Pizza Express had the sense to do this when their bases mysteriously shrunk in the wash one night a few years ago. But this sparse spread of chips was just pitiful. Nachos aren’t sushi or goats cheese toasts, and so you can’t really defend a miniscule portion of them by calling it high cuisine. But these were the other end of the spectrum. The nachos themselves tasted dry and papery. Some were covered in a thick layer of cheese that had the texture of dried glue and didn’t really taste of anything at all. In the middle of plate was a pot where watery canned tomato seeped together with cream and a vague green paste that would be difficult to call guacamole.

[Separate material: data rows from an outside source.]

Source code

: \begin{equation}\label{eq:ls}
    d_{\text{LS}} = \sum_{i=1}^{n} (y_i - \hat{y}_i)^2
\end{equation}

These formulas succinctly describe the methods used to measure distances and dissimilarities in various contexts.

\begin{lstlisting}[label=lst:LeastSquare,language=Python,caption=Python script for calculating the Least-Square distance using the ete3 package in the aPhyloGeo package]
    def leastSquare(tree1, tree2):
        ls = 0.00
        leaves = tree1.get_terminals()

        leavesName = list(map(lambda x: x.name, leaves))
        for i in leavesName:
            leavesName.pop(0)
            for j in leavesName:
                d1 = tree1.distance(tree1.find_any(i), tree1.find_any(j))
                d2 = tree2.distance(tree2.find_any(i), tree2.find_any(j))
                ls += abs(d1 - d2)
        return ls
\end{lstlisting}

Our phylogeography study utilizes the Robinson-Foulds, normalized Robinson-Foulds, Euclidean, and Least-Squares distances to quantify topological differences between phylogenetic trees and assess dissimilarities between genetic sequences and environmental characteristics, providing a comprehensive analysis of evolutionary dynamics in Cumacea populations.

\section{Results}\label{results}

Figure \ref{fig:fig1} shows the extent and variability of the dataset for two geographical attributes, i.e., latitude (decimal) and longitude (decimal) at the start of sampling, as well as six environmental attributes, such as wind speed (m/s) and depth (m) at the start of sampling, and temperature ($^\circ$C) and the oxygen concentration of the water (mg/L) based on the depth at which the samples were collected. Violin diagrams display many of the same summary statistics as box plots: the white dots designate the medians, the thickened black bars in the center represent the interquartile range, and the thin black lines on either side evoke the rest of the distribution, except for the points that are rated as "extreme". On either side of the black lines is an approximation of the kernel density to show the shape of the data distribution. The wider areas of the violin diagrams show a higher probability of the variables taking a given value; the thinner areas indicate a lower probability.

As we were enjoying this, the waiter brought out the plate of Calamari. These turned out to be four or five small squid which just about covered a (thankfully) smaller plate but still seemed to be taunting our hunger with how few they were. I stared at them bleakly, my stomach restlessly indicating that I was going to have to spend more money in an hour or so to give it something real to eat. Maybe they would at least taste good though.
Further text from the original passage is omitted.